[Opening Available data section]
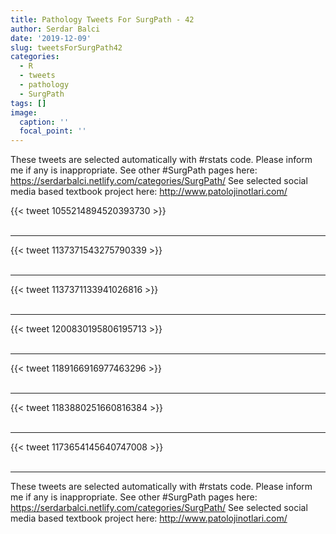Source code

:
 ```yaml
---
title: Pathology Tweets For SurgPath - 42
author: Serdar Balci
date: '2019-12-09'
slug: tweetsForSurgPath42
categories:
  - R
  - tweets
  - pathology
  - SurgPath
tags: []
image:
  caption: ''
  focal_point: ''
---
```



These tweets are selected automatically with #rstats code. Please inform me if any is inappropriate.
See other #SurgPath pages here: https://serdarbalci.netlify.com/categories/SurgPath/ 
See selected social media based textbook project here: http://www.patolojinotlari.com/

{{< tweet 1055214894520393730 >}}
<br>
<br>
<hr>
{{< tweet 1137371543275790339 >}}
<br>
<br>
<hr>
{{< tweet 1137371133941026816 >}}
<br>
<br>
<hr>
{{< tweet 1200830195806195713 >}}
<br>
<br>
<hr>
{{< tweet 1189166916977463296 >}}
<br>
<br>
<hr>
{{< tweet 1183880251660816384 >}}
<br>
<br>
<hr>
{{< tweet 1173654145640747008 >}}
<br>
<br>
<hr>


These tweets are selected automatically with #rstats code. Please inform me if any is inappropriate.
See other #SurgPath pages here: https://serdarbalci.netlify.com/categories/SurgPath/ 
See selected social media based textbook project here: http://www.patolojinotlari.com/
[Closing Available data section]
Quote the material exactly. Pictures stay out.

Source code

:
 ```yaml
---
title: Pathology Tweets For SurgPath - 42
author: Serdar Balci
date: '2019-12-09'
slug: tweetsForSurgPath42
categories:
  - R
  - tweets
  - pathology
  - SurgPath
tags: []
image:
  caption: ''
  focal_point: ''
---
```



These tweets are selected automatically with #rstats code. Please inform me if any is inappropriate.
See other #SurgPath pages here: https://serdarbalci.netlify.com/categories/SurgPath/ 
See selected social media based textbook project here: http://www.patolojinotlari.com/

{{< tweet 1055214894520393730 >}}
<br>
<br>
<hr>
{{< tweet 1137371543275790339 >}}
<br>
<br>
<hr>
{{< tweet 1137371133941026816 >}}
<br>
<br>
<hr>
{{< tweet 1200830195806195713 >}}
<br>
<br>
<hr>
{{< tweet 1189166916977463296 >}}
<br>
<br>
<hr>
{{< tweet 1183880251660816384 >}}
<br>
<br>
<hr>
{{< tweet 1173654145640747008 >}}
<br>
<br>
<hr>


These tweets are selected automatically with #rstats code. Please inform me if any is inappropriate.
See other #SurgPath pages here: https://serdarbalci.netlify.com/categories/SurgPath/ 
See selected social media based textbook project here: http://www.patolojinotlari.com/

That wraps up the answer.